Cash flow margin is a measure of the money a company generates from its core operations per dollar of sales. The operating cash flow can be found on the company’s cash flow statement, and the revenue can be found on the income statement. A high operating cash flow margin can indicate that a company is efficient at converting sales to cash, and may also be an indication of high earnings quality.

Free cash flow (FCF) is a measure of financial performance calculated as operating cash flow minus capital expenditures. It represents the cash that a company is able to generate after laying out the money required to maintain or expand its asset base.


Cash flow margin was averaging of 0.41 or 41 percent, which represents a high operating cash flow margin; an indication that a company is efficient at converting sales to cash. Free cash flow has an average of Ch. $ 108.33 or $21 million, which represents that the company is able to pay dividends, or expands its asset base.

Investment Valuation

The totem Investment model in the valuation of equity adopts the investment style of Benjamin Graham; this model adopts the investment style of Benjamin Graham, the father of Value Investing. The essence of Graham’s Value Investing is that any investment should be worth substantially more than an investor has to pay for it. He believed in thorough analysis, which we call fundamental analysis. He was looking for companies with a strong balance sheet or those with little debt, above average profit margin and ample cash flow. His valuation seeks out undervalued companies whose stock price is temporarily down, but whose fundamentals are sound in the end. His philosophy was to buy wisely when prices fall and to sell wisely when the price rises a great deal.


The sustainable growth rate was averaging 15.23 percent. This measure how much a firm can grow without borrowing more money. Furthermore, the margin of safety using the Benjamin Graham method was averaging 0.84 or 84 percent which passed Graham’s requirement of at least 40 percent. The market price as of November 26, 2013, is 86.90 with 1.9 billion market capitalization.

Relative Valuation Method

The relative valuation method for valuing a stock is to compare the market values of the stock with the fundamentals (earnings, book value, growth multiples, cash flow, and other metrics) of the stocks.


The above table tells us that return on equity or ROE has an average of 29.89 this is the amount of net income returned as a percentage of shareholders equity. Book value per share was averaging 24.10 while Price to earnings ratio was averaging 6.96. This is the price that investors are willing to pay. The earnings per share were averaging $ 7.55. This is the company’s net earnings allocated to each share of common stocks.

The Warren Buffet Method

Totem also adopts the Warren Buffet method using the financial calculator in the equity selection. The table below shows my calculation.

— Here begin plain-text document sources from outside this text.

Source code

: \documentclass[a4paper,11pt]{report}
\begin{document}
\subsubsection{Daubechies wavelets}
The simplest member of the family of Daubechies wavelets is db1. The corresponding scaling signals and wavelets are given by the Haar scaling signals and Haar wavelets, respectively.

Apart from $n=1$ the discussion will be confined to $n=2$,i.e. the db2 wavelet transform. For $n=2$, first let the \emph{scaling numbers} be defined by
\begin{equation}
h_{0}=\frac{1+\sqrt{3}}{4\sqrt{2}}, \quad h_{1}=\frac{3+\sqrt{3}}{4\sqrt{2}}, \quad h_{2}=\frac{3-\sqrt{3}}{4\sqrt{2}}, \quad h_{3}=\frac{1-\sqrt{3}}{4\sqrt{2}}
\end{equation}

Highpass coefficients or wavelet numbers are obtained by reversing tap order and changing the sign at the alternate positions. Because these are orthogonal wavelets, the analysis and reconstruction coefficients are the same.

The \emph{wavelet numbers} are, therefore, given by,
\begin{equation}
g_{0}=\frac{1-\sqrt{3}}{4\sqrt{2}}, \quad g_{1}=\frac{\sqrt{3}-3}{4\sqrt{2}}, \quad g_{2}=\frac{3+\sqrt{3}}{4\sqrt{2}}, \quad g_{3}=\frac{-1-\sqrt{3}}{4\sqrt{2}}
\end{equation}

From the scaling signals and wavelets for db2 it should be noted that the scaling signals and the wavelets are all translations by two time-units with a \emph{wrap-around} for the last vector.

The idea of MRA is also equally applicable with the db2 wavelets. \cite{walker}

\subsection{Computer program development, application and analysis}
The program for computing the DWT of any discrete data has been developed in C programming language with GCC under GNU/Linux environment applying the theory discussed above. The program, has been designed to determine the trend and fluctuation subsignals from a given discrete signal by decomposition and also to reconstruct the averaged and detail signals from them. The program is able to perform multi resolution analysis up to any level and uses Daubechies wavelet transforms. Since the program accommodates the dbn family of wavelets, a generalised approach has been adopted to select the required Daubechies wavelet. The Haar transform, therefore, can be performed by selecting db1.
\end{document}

The idea behind this method is when the total value is greater than the market price, the stock then is trading at an undervalued price. As shown in the table above, the total value is $173.48 and the market price used as of November 17, 2013, is 87.


The overall company’s valuation shows that PVD is financially stable. The margin of safety passed the criteria based on the Benjamin Graham method. The Warren Buffet method shows that the stock was undervalued, so therefore Administradora de Fondos de Pensiones is a good BUY.